Hannah Wilke: Gestures

Published by Neuberger Museum of Art. Text by Tracy Fitzpatrick with Saundra Goldman, Tom Kochheiser, Griselda Pollock

The act of folding is the salient gesture in the sculptures of American artist Hannah Wilke (1940-1993). Taking such materials as clay, bubble gum and Play-Doh, Wilke fashioned serial forms that folded inward or opened out with overtly labial sensuousness. Wilke often placed these objects in compromising situations--hinged with pins or glued to walls and boards, placed freely on the floor, always seemingly on the verge of disaster. Today she is famed for her many nude self-portraits, which have threatened to eclipse the sculptural basis of both the portraits themselves and her work in general. By emphasizing folding as a gesture, this catalogue--the first on the artist to appear in many years--unites Wilke's sculpture and photography under the rubric of performance, and the performing of material.
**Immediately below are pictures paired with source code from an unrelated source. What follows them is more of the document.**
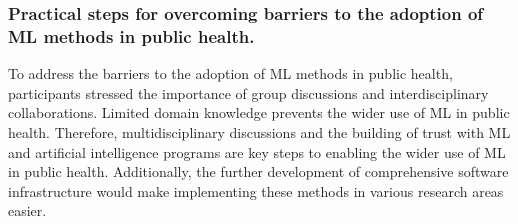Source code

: \subsubsection{Practical steps for overcoming barriers to the adoption of ML methods in public health.} 
To address the barriers to the adoption of ML methods in public health, participants stressed the importance of group discussions and interdisciplinary collaborations. Limited domain knowledge prevents the wider use of ML in public health. Therefore, multidisciplinary discussions and the building of trust with ML and artificial intelligence programs are key steps to enabling the wider use of ML in public health. Additionally, the further development of comprehensive software infrastructure would make implementing these methods in various research areas easier.
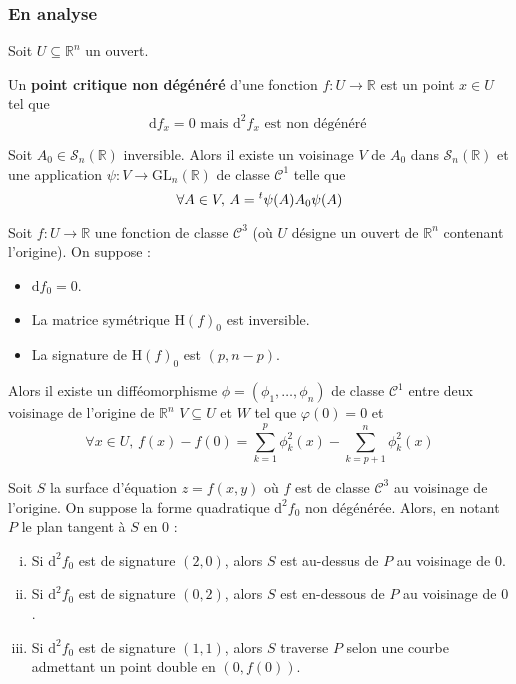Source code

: 	\subsubsection{En analyse}
	
	Soit $U \subseteq \mathbb{R}^n$ un ouvert.
	
	
	\begin{definition}
		Un \textbf{point critique non dégénéré} d'une fonction $f : U \rightarrow \mathbb{R}$ est un point $x \in U$ tel que
		\[ \mathrm{d}f_x = 0 \text{ mais } \mathrm{d}^2f_x \text{ est non dégénéré } \]
	\end{definition}
	
	
	\begin{lemma}
		Soit $A_0 \in \mathcal{S}_n(\mathbb{R})$ inversible. Alors il existe un voisinage $V$ de $A_0$ dans $\mathcal{S}_n(\mathbb{R})$ et une application $\psi : V \rightarrow \mathrm{GL}_n(\mathbb{R})$ de classe $\mathcal{C}^1$ telle que
		\[ \forall A \in V, \, A = \mathstrut ^t \psi(A) A_0 \psi(A) \]
	\end{lemma}
	
	
	\begin{lemma}[Morse]
		Soit $f : U \rightarrow \mathbb{R}$ une fonction de classe $\mathcal{C}^3$ (où $U$ désigne un ouvert de $\mathbb{R}^n$ contenant l'origine). On suppose :
		\begin{itemize}
			\item $\mathrm{d} f_0 = 0$.
			\item La matrice symétrique $\mathrm{H} (f)_0$ est inversible.
			\item La signature de $\mathrm{H}(f)_0$ est $(p, n-p)$.
		\end{itemize}
		Alors il existe un difféomorphisme $\phi = (\phi_1, \dots, \phi_n)$ de classe $\mathcal{C}^1$ entre deux voisinage de l'origine de $\mathbb{R}^n$ $V \subseteq U$ et $W$ tel que $\varphi(0) = 0$ et
		\[ \forall x \in U, \, f(x) - f(0) = \sum_{k=1}^p \phi_k^2(x) - \sum_{k=p+1}^n \phi_k^2(x) \]
	\end{lemma}
	
	
	\begin{application}
		Soit $S$ la surface d'équation $z = f(x, y)$ où $f$ est de classe $\mathcal{C}^3$ au voisinage de l'origine. On suppose la forme quadratique $\mathrm{d}^2 f_0$ non dégénérée. Alors, en notant $P$ le plan tangent à $S$ en $0$ :
		\begin{enumerate}[(i)]
			\item Si $\mathrm{d}^2 f_0$ est de signature $(2, 0)$, alors $S$ est au-dessus de $P$ au voisinage de $0$.
			\item Si $\mathrm{d}^2 f_0$ est de signature $(0, 2)$, alors $S$ est en-dessous de $P$ au voisinage de $0$.
			\item Si $\mathrm{d}^2 f_0$ est de signature $(1, 1)$, alors $S$ traverse $P$ selon une courbe admettant un point double en $(0, f(0))$.
		\end{enumerate}
	\end{application}

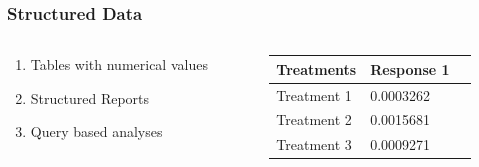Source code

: \documentclass{beamer}
\begin{document}

\begin{frame}
\frametitle{Structured Data}



\begin{columns}[c] %
\begin{column}{0.5\textwidth}
\begin{enumerate}
\item Tables with numerical values
\item Structured Reports
\item Query based analyses
\end{enumerate}
\end{column}
\begin{column}{0.5\textwidth}

\begin{table}
\begin{tabular}{l l l}
\toprule
\textbf{Treatments} & \textbf{Response 1} \\
\midrule
Treatment 1 & 0.0003262 \\
Treatment 2 & 0.0015681 \\
Treatment 3 & 0.0009271 \\
\bottomrule
\end{tabular}
\end{table}
\end{column}
\end{columns}
\end{frame}

\end{document}
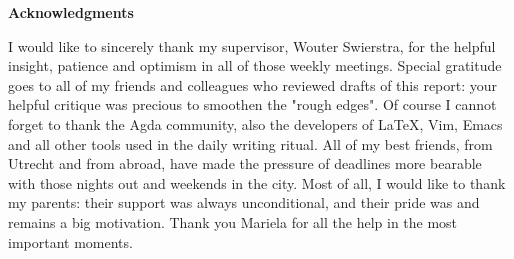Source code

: \clearpage



{\centering \textbf{Acknowledgments}\\[5mm]}

I would like to sincerely thank my supervisor, Wouter Swierstra, for
the helpful insight, patience and optimism in all of those weekly meetings.
Special gratitude goes to all of my friends and colleagues who
reviewed drafts of this report: your helpful critique was precious to smoothen the "rough edges".
Of course I cannot forget to thank the Agda community, also
the developers of LaTeX, Vim, Emacs and all other tools used in the daily writing ritual.
All of my best friends, from Utrecht and from abroad, have made the
pressure of deadlines more bearable with those nights out and weekends in the city.
Most of all, I would like to thank my parents: their support was always unconditional,
and their pride was and remains a big motivation.
Thank you Mariela for all the help in the most important moments.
With an abundance of color reproductions and critical commentary, Hannah Wilke: Gestures offers a fresh assessment of a pioneer in sculpture, feminist art and performance.

Paperback: 108 pages
Publisher: Neuberger Museum of Art; 1 edition (August 30, 2010)
ISBN-10: 0979562929
ISBN-13: 978-0979562921

Hannah Wilke: A Retrospective

text by Joanna Freuh and Hannah Wilke, edited by Thomas H. Kochheiser

Published on the occassion of the retrospective exhibition held at Gallery 210,
University of Missouri, St. Louis, April 3 - 28, 1989.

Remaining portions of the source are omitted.